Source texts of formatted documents

==========

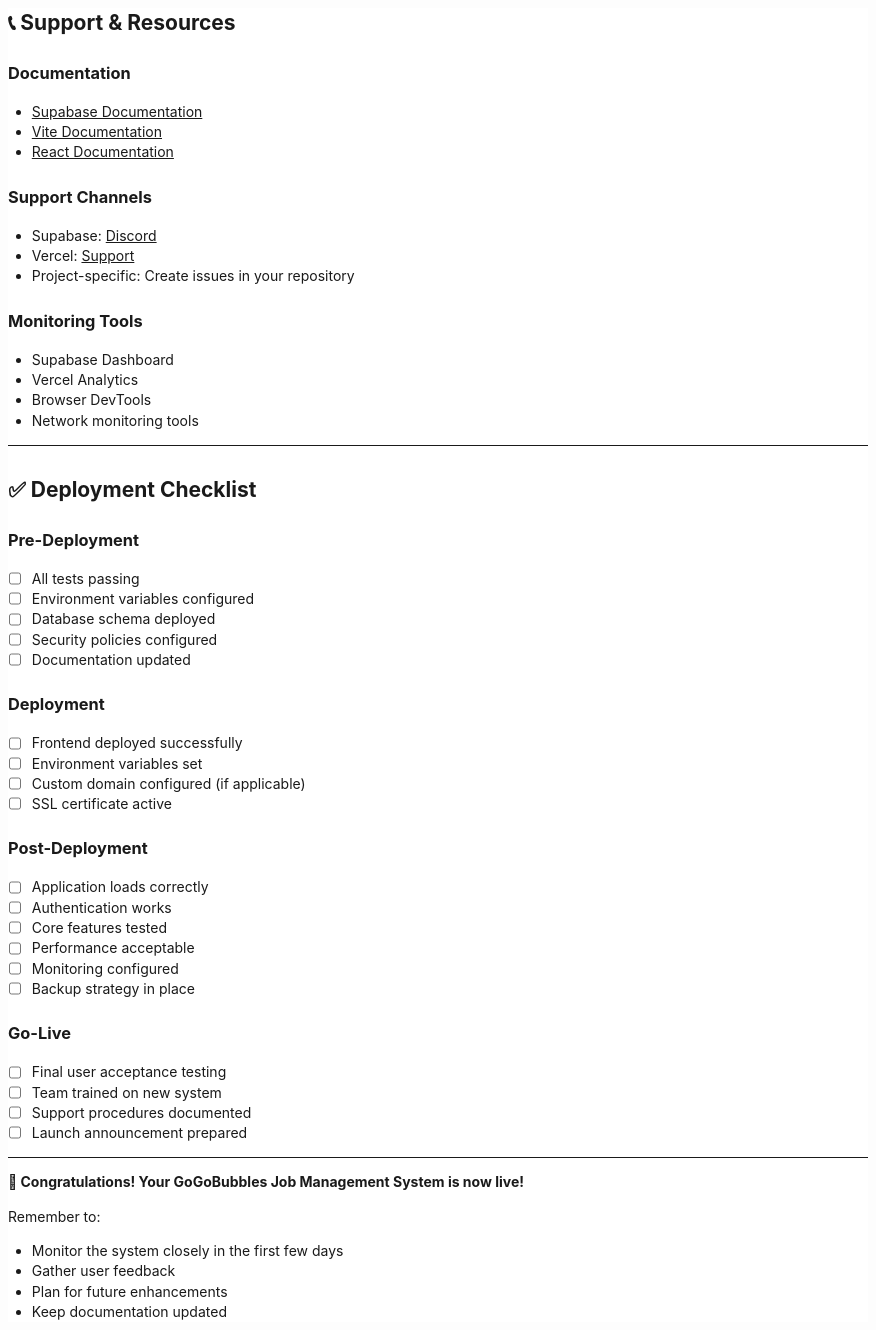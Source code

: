 ## **📞 Support & Resources**

### **Documentation**
- [Supabase Documentation](https://supabase.com/docs)
- [Vite Documentation](https://vitejs.dev/)
- [React Documentation](https://reactjs.org/)

### **Support Channels**
- Supabase: [Discord](https://discord.supabase.com)
- Vercel: [Support](https://vercel.com/support)
- Project-specific: Create issues in your repository

### **Monitoring Tools**
- Supabase Dashboard
- Vercel Analytics
- Browser DevTools
- Network monitoring tools

---

## **✅ Deployment Checklist**

### **Pre-Deployment**
- [ ] All tests passing
- [ ] Environment variables configured
- [ ] Database schema deployed
- [ ] Security policies configured
- [ ] Documentation updated

### **Deployment**
- [ ] Frontend deployed successfully
- [ ] Environment variables set
- [ ] Custom domain configured (if applicable)
- [ ] SSL certificate active

### **Post-Deployment**
- [ ] Application loads correctly
- [ ] Authentication works
- [ ] Core features tested
- [ ] Performance acceptable
- [ ] Monitoring configured
- [ ] Backup strategy in place

### **Go-Live**
- [ ] Final user acceptance testing
- [ ] Team trained on new system
- [ ] Support procedures documented
- [ ] Launch announcement prepared

---

**🎉 Congratulations! Your GoGoBubbles Job Management System is now live!**

Remember to:
- Monitor the system closely in the first few days
- Gather user feedback
- Plan for future enhancements
- Keep documentation updated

==========

#### [Task]
Would you copy out exactly the lines above that start at the one containing "- [Supabase Documentation](https://supabase.com/docs)" and end at the one containing "### **Monitoring Tools**", inclusive?

#### [Your solution]
- [Supabase Documentation](https://supabase.com/docs)
- [Vite Documentation](https://vitejs.dev/)
- [React Documentation](https://reactjs.org/)

### **Support Channels**
- Supabase: [Discord](https://discord.supabase.com)
- Vercel: [Support](https://vercel.com/support)
- Project-specific: Create issues in your repository

### **Monitoring Tools**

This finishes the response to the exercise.